A State Department official said the department was working with the Defense Department and was passing along the results to the Customs and Justice Departments, which are looking into whether Boeing's transfers broke any American laws. Neither Boeing nor the government would spell out the nature of the offense that prompted the suspension. It was unclear whether the trouble was more procedural than substantial.The Boeing-led venture is known as Sea Launch. It seeks to adapt Ukrainian and Russian rocket technologies to tap an emerging market for the lofting of hundreds of communication satellites into orbit.
Boeing characterizes the work as turning swords into plowshares. Its Ukrainian partner, the Yuzhnoye design bureau and Yuzhmash production plant, once made the Soviet Union's deadliest missile, the SS-18.
A recent investigation in Washington over whether American aero-space companies aided Chinese rocket makers has brought the Boeing venture and similar endeavors under close scrutiny.

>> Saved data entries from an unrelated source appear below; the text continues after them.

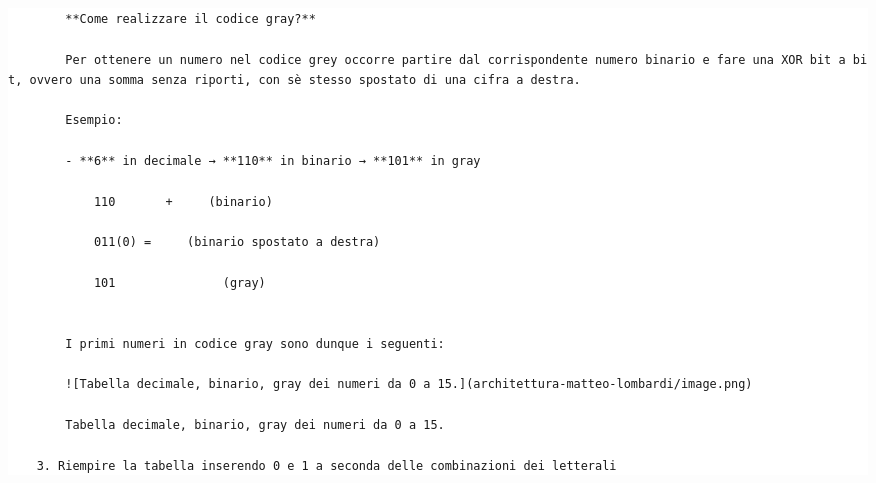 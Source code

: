             **Come realizzare il codice gray?**
            
            Per ottenere un numero nel codice grey occorre partire dal corrispondente numero binario e fare una XOR bit a bit, ovvero una somma senza riporti, con sè stesso spostato di una cifra a destra.
            
            Esempio:
            
            - **6** in decimale → **110** in binario → **101** in gray
                
                110       +     (binario)
                
                011(0) =     (binario spostato a destra)
                
                101               (gray)
                
            
            I primi numeri in codice gray sono dunque i seguenti:
            
            ![Tabella decimale, binario, gray dei numeri da 0 a 15.](architettura-matteo-lombardi/image.png)
            
            Tabella decimale, binario, gray dei numeri da 0 a 15.
            
        3. Riempire la tabella inserendo 0 e 1 a seconda delle combinazioni dei letterali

The suspension took place on July 27 and forced up to 40 Russian and Ukrainian engineers to leave the venture's home base in Long Beach, Calif., Timothy L. Dolan, a Boeing spokesman, said on Monday. Dolan had no estimate of how long the suspension might last or whether it would delay the sea rocket's inaugural launching.
But a government official, who spoke on the condition of anonymity, said: "This is a big project. We would not suspend it unless there were serious concerns."
The suspension was imposed without public announcement and was first reported on Saturday in The Washington Post.